Available records:

++++++++++

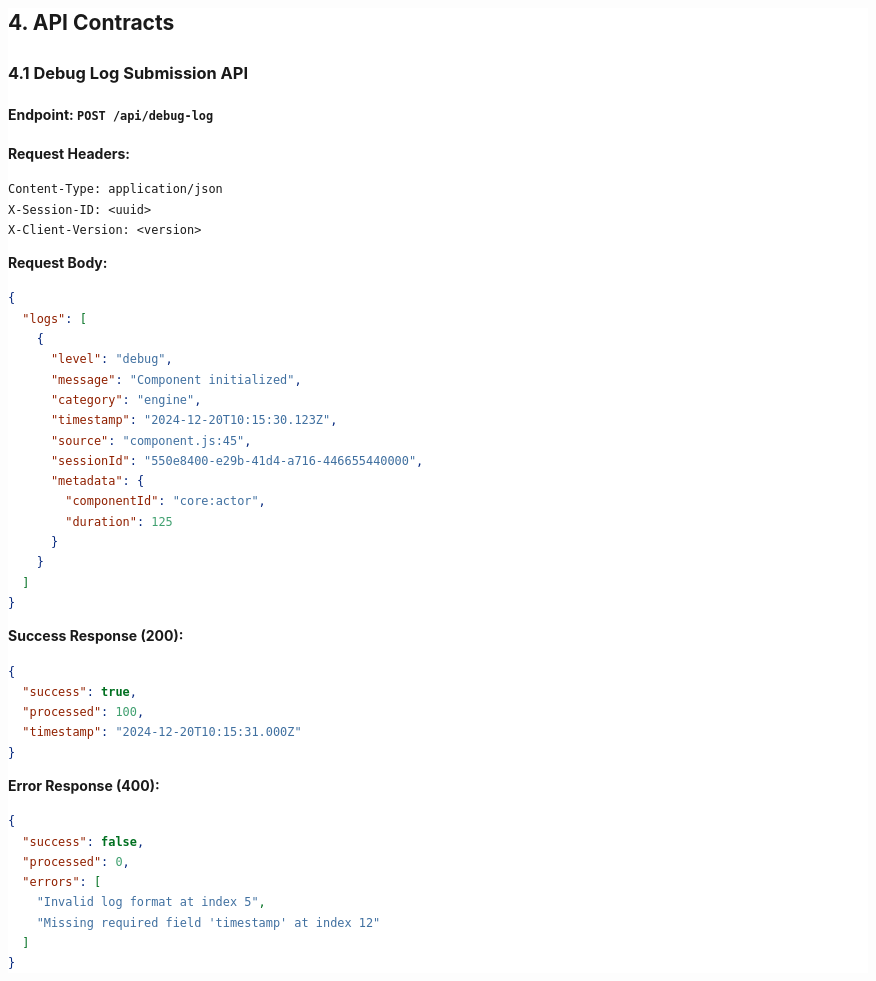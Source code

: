 ## 4. API Contracts

### 4.1 Debug Log Submission API

#### Endpoint: `POST /api/debug-log`

**Request Headers:**

```http
Content-Type: application/json
X-Session-ID: <uuid>
X-Client-Version: <version>
```

**Request Body:**

```json
{
  "logs": [
    {
      "level": "debug",
      "message": "Component initialized",
      "category": "engine",
      "timestamp": "2024-12-20T10:15:30.123Z",
      "source": "component.js:45",
      "sessionId": "550e8400-e29b-41d4-a716-446655440000",
      "metadata": {
        "componentId": "core:actor",
        "duration": 125
      }
    }
  ]
}
```

**Success Response (200):**

```json
{
  "success": true,
  "processed": 100,
  "timestamp": "2024-12-20T10:15:31.000Z"
}
```

**Error Response (400):**

```json
{
  "success": false,
  "processed": 0,
  "errors": [
    "Invalid log format at index 5",
    "Missing required field 'timestamp' at index 12"
  ]
}
```
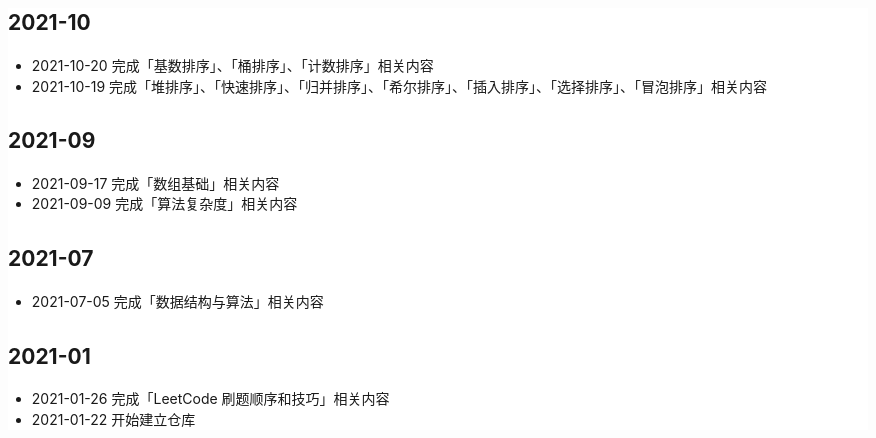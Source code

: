 ## 2021-10

- 2021-10-20 完成「基数排序」、「桶排序」、「计数排序」相关内容
- 2021-10-19 完成「堆排序」、「快速排序」、「归并排序」、「希尔排序」、「插入排序」、「选择排序」、「冒泡排序」相关内容

## 2021-09

- 2021-09-17 完成「数组基础」相关内容
- 2021-09-09 完成「算法复杂度」相关内容

## 2021-07

- 2021-07-05 完成「数据结构与算法」相关内容

## 2021-01

- 2021-01-26 完成「LeetCode 刷题顺序和技巧」相关内容
- 2021-01-22 开始建立仓库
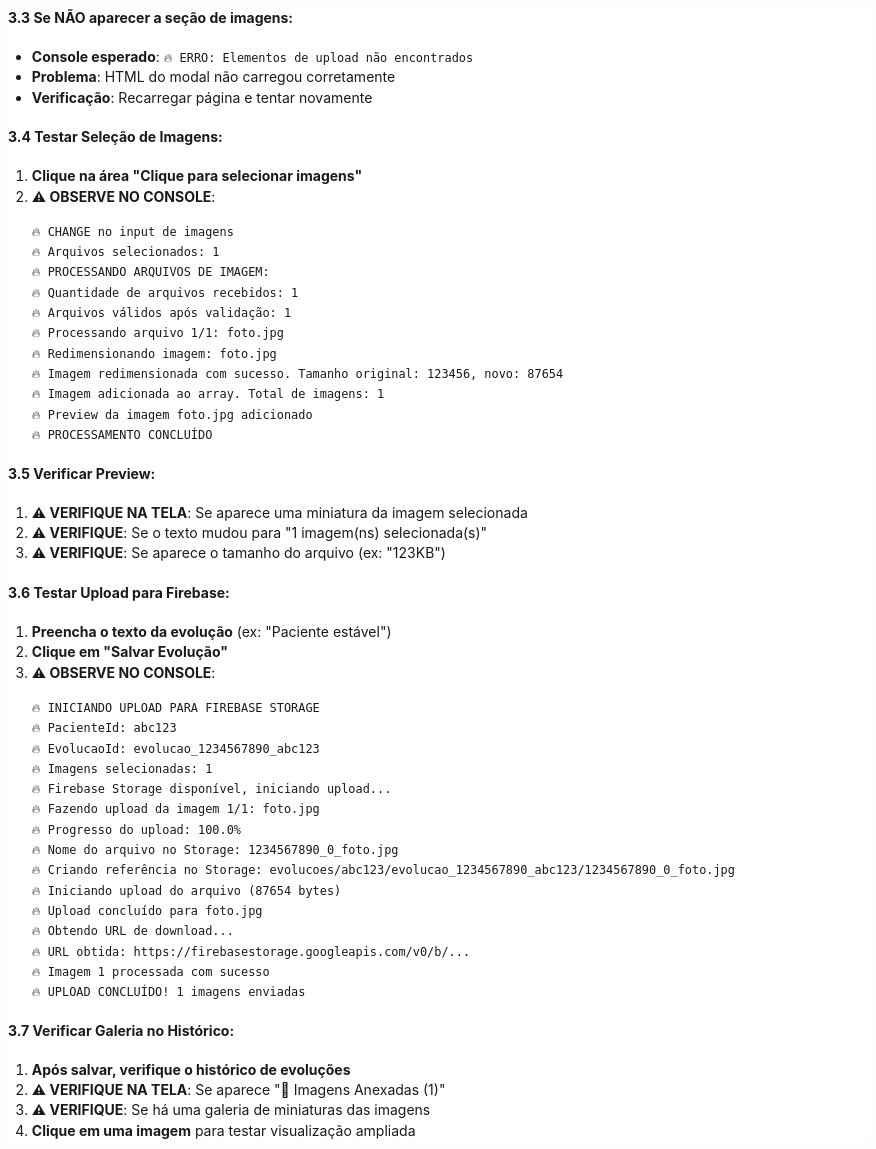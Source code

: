 #### 3.3 Se NÃO aparecer a seção de imagens:
- **Console esperado**: `🔥 ERRO: Elementos de upload não encontrados`
- **Problema**: HTML do modal não carregou corretamente
- **Verificação**: Recarregar página e tentar novamente

#### 3.4 Testar Seleção de Imagens:
1. **Clique na área "Clique para selecionar imagens"**
2. **⚠️ OBSERVE NO CONSOLE**:
   ```
   🔥 CHANGE no input de imagens
   🔥 Arquivos selecionados: 1
   🔥 PROCESSANDO ARQUIVOS DE IMAGEM:
   🔥 Quantidade de arquivos recebidos: 1
   🔥 Arquivos válidos após validação: 1
   🔥 Processando arquivo 1/1: foto.jpg
   🔥 Redimensionando imagem: foto.jpg
   🔥 Imagem redimensionada com sucesso. Tamanho original: 123456, novo: 87654
   🔥 Imagem adicionada ao array. Total de imagens: 1
   🔥 Preview da imagem foto.jpg adicionado
   🔥 PROCESSAMENTO CONCLUÍDO
   ```

#### 3.5 Verificar Preview:
1. **⚠️ VERIFIQUE NA TELA**: Se aparece uma miniatura da imagem selecionada
2. **⚠️ VERIFIQUE**: Se o texto mudou para "1 imagem(ns) selecionada(s)"
3. **⚠️ VERIFIQUE**: Se aparece o tamanho do arquivo (ex: "123KB")

#### 3.6 Testar Upload para Firebase:
1. **Preencha o texto da evolução** (ex: "Paciente estável")
2. **Clique em "Salvar Evolução"**
3. **⚠️ OBSERVE NO CONSOLE**:
   ```
   🔥 INICIANDO UPLOAD PARA FIREBASE STORAGE
   🔥 PacienteId: abc123
   🔥 EvolucaoId: evolucao_1234567890_abc123
   🔥 Imagens selecionadas: 1
   🔥 Firebase Storage disponível, iniciando upload...
   🔥 Fazendo upload da imagem 1/1: foto.jpg
   🔥 Progresso do upload: 100.0%
   🔥 Nome do arquivo no Storage: 1234567890_0_foto.jpg
   🔥 Criando referência no Storage: evolucoes/abc123/evolucao_1234567890_abc123/1234567890_0_foto.jpg
   🔥 Iniciando upload do arquivo (87654 bytes)
   🔥 Upload concluído para foto.jpg
   🔥 Obtendo URL de download...
   🔥 URL obtida: https://firebasestorage.googleapis.com/v0/b/...
   🔥 Imagem 1 processada com sucesso
   🔥 UPLOAD CONCLUÍDO! 1 imagens enviadas
   ```

#### 3.7 Verificar Galeria no Histórico:
1. **Após salvar, verifique o histórico de evoluções**
2. **⚠️ VERIFIQUE NA TELA**: Se aparece "📸 Imagens Anexadas (1)"
3. **⚠️ VERIFIQUE**: Se há uma galeria de miniaturas das imagens
4. **Clique em uma imagem** para testar visualização ampliada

++++++++++

Task instructions: Reproduce the material above exactly, first line through the line that contains "#### 3.5 Verificar", minus the pictures.

Answer:
Source code

: ## 4. API Contracts

### 4.1 Debug Log Submission API

#### Endpoint: `POST /api/debug-log`

**Request Headers:**

```http
Content-Type: application/json
X-Session-ID: <uuid>
X-Client-Version: <version>
```

**Request Body:**

```json
{
  "logs": [
    {
      "level": "debug",
      "message": "Component initialized",
      "category": "engine",
      "timestamp": "2024-12-20T10:15:30.123Z",
      "source": "component.js:45",
      "sessionId": "550e8400-e29b-41d4-a716-446655440000",
      "metadata": {
        "componentId": "core:actor",
        "duration": 125
      }
    }
  ]
}
```

**Success Response (200):**

```json
{
  "success": true,
  "processed": 100,
  "timestamp": "2024-12-20T10:15:31.000Z"
}
```

**Error Response (400):**

```json
{
  "success": false,
  "processed": 0,
  "errors": [
    "Invalid log format at index 5",
    "Missing required field 'timestamp' at index 12"
  ]
}
```
Source code

: ## 2021-10

- 2021-10-20 完成「基数排序」、「桶排序」、「计数排序」相关内容
- 2021-10-19 完成「堆排序」、「快速排序」、「归并排序」、「希尔排序」、「插入排序」、「选择排序」、「冒泡排序」相关内容

## 2021-09

- 2021-09-17 完成「数组基础」相关内容
- 2021-09-09 完成「算法复杂度」相关内容

## 2021-07

- 2021-07-05 完成「数据结构与算法」相关内容

## 2021-01

- 2021-01-26 完成「LeetCode 刷题顺序和技巧」相关内容
- 2021-01-22 开始建立仓库
Source code

: #### 3.3 Se NÃO aparecer a seção de imagens:
- **Console esperado**: `🔥 ERRO: Elementos de upload não encontrados`
- **Problema**: HTML do modal não carregou corretamente
- **Verificação**: Recarregar página e tentar novamente

#### 3.4 Testar Seleção de Imagens:
1. **Clique na área "Clique para selecionar imagens"**
2. **⚠️ OBSERVE NO CONSOLE**:
   ```
   🔥 CHANGE no input de imagens
   🔥 Arquivos selecionados: 1
   🔥 PROCESSANDO ARQUIVOS DE IMAGEM:
   🔥 Quantidade de arquivos recebidos: 1
   🔥 Arquivos válidos após validação: 1
   🔥 Processando arquivo 1/1: foto.jpg
   🔥 Redimensionando imagem: foto.jpg
   🔥 Imagem redimensionada com sucesso. Tamanho original: 123456, novo: 87654
   🔥 Imagem adicionada ao array. Total de imagens: 1
   🔥 Preview da imagem foto.jpg adicionado
   🔥 PROCESSAMENTO CONCLUÍDO
   ```

#### 3.5 Verificar Preview:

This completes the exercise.